Sur le site de IBM, qui est l’un des deux leaders dans ce domaine (avec Cisco), nous pouvons lire l’assertion suivante : « Infrastructures. Operations. People. What makes a city ? The answer is of course all three.6 » Si l’utilisation par le géant informatique de ces trois termes est légitime, il est moins évident d’accepter qu’une ville soit réductible à cette seule trinité. Qu’en est-il des liens sociaux ou de la citoyenneté dans cette définition ? Et les conflits, la complexité systémique, la part du hasard, l’hétérogénéité, les corps désirants ? Tout élément ayant trait à la vie ou à la démocratie semble avoir été écarté, aseptisé devrait-on dire, pour s’en tenir à des éléments pouvant être communs à la ville et à l’image que se font les entreprises d’elles-mêmes. En effet, ces dernières aimeraient n’être faites que d’opérations et d’infrastructures à même d’accueillir les gens de manière docile.

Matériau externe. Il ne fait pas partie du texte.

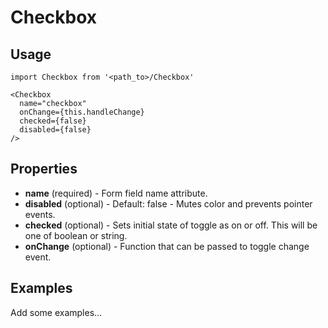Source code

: # Checkbox

## Usage

```
import Checkbox from '<path_to>/Checkbox'

<Checkbox
  name="checkbox"
  onChange={this.handleChange}
  checked={false}
  disabled={false}
/>
```

## Properties

* **name** (required) - Form field name attribute.
* **disabled** (optional) - Default: false - Mutes color and prevents pointer events.
* **checked** (optional) - Sets initial state of toggle as on or off. This will be one of boolean or string.
* **onChange** (optional) - Function that can be passed to toggle change event.

## Examples

Add some examples...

Dans un monde où prévaut l’économisme, il convient d’appeler les gens des gens plutôt que des citoyens ou des employés. Google, tout comme Facebook après elle, ouvre entre-temps la voie en inventant des manières de faire apparaître le travail comme un jeu d’enfant continu, dur mais agréable. Elles montrent comment il faut s’y prendre pour qu’une entreprise ressemble à une aire de récréation permanente où on ne fait que travailler, sans protestation – car de quoi peuvent bien se plaindre les enfants gâtés ?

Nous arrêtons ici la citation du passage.